Hoy Extremadura es una tierra sustancialmente
conforme con su identidad regional y con su sólido anclaje en la identidad
común española. En los comentarios de nuestra prensa, en las reflexiones de los
pensadores, y en la propia actitud vital de los extremeños se viene reflejando
en los últimos años una creciente satisfacción con el hecho regional. Pero esta
no era la situación hace veinte o veinticinco años. En esa época no existía una
conciencia de pueblo, ni siquiera el atisbo de que esa identidad común pudiera
lograrse en este corto plazo de tiempo. Extremadura había sido para sus
habitantes un mero espacio administrativo en el que convivían entre roces y
desconocimiento dos provincias, éstas sí más asentadas en la conciencia popular.

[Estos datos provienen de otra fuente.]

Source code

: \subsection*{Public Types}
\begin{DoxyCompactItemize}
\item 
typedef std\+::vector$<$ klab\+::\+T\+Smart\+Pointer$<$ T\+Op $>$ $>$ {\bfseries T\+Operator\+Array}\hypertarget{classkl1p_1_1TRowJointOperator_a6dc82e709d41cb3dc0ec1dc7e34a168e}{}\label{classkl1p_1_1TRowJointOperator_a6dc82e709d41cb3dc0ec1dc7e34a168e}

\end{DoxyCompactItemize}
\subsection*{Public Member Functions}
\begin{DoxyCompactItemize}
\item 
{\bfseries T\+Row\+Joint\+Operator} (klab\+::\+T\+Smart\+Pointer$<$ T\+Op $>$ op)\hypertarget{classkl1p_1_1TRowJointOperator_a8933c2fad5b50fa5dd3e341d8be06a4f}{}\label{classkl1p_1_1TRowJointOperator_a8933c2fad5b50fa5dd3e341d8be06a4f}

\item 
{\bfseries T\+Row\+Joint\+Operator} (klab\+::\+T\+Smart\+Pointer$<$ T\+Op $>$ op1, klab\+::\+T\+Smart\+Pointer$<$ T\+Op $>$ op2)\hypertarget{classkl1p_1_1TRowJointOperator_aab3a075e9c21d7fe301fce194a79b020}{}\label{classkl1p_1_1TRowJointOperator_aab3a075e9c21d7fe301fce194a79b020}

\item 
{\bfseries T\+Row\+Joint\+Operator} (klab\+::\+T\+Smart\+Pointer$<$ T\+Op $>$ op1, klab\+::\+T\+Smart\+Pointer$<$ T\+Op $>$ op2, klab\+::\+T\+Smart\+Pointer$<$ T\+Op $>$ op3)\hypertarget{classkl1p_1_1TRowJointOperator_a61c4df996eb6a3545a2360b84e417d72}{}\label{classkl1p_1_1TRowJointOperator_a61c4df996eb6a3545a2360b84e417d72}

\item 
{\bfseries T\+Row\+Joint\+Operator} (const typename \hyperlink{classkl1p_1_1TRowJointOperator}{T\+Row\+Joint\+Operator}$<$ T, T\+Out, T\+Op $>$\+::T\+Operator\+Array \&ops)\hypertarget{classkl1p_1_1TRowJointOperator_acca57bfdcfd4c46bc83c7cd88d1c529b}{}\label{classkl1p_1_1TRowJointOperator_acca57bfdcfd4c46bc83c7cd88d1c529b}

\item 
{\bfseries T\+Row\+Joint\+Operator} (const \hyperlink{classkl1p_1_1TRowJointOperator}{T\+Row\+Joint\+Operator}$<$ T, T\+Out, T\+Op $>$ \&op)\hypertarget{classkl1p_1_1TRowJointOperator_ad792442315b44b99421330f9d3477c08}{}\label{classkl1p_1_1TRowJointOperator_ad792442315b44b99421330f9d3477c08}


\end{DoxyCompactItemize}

A ello contribuían el difícil equilibrio de cualquier entidad con dos centros
de gravedad y unas divisiones administrativas que parecían diseñadas para
separar concienzudamente a las dos sociedades. Cáceres, de influencia cultural
más castellana, se giraba hacia el centro y el norte en lo político, lo
económico, lo cultural, lo educativo, lo militar e incluso lo religioso.
Badajoz hacía lo propio hacia Andalucía. No en vano se decía tópicamente:
“Extremadura, dos: Cáceres y Badajoz”.
La identidad
extremeña ha tenido que ir forjándose a base de convertir esas tendencias
centrífugas en movimientos centrípetos, convirtiendo dos espirales contiguas
que se abrían hacia fuera en un sola espiral que busca su propio centro. Y ese
cambio de tendencia ha tenido que ir encajándose en cada parcela de la vida
política, social, económica y cultural. En Extremadura correspondió a las
recién creadas instituciones regionales extremeñas llevar en primer lugar esa
novedosa antorcha de la estrenada identidad política. Y ello en un ambiente que
aún invitaba más al escepticismo y la desmovilización, sujeto todavía a
localismos y a las tendencias disgregadoras descritas. Los medios de
comunicación regionales asumieron pronto y con gran eficacia el acompañamiento
de esa tarea de creación de una identidad propia allí donde antes parecía haber
identidades provinciales parciales y excluyentes. La Universidad, poco a poco,
comenzó también a serlo, no sólo de Extremadura, sino también “para”
Extremadura, volcando el enorme caudal de conocimientos que iba atesorando
sobre la realidad circundante más cercana.
Los ochenta
fueron la época del autoreconocimiento, del descubrimiento de la rica realidad
pasada de la región y de las potencialidades de su presente. En lucha contra
los intentos por mantener a Extremadura en una posición política y
económicamente dependiente, en casos como el de la segunda central nuclear que
se construía o el absentismo de los grandes propietarios, se forjaba una
personalidad social crítica y reivindicativa. Extremadura levantaba la voz por
primera vez en siglos, y no para desmarcarse del proyecto político español,
sino para reforzarlo desde la periferia, recordando los deberes solidarios de
todos los territorios. De ese proceso quedó ya para siempre un cierto orgullo
que se expresaba de modo espontáneo en hechos intrascendentes pero
significativos, como la proliferación extraordinaria del uso de la bandera
regional en los ochenta de los modos más insospechados e imaginativos.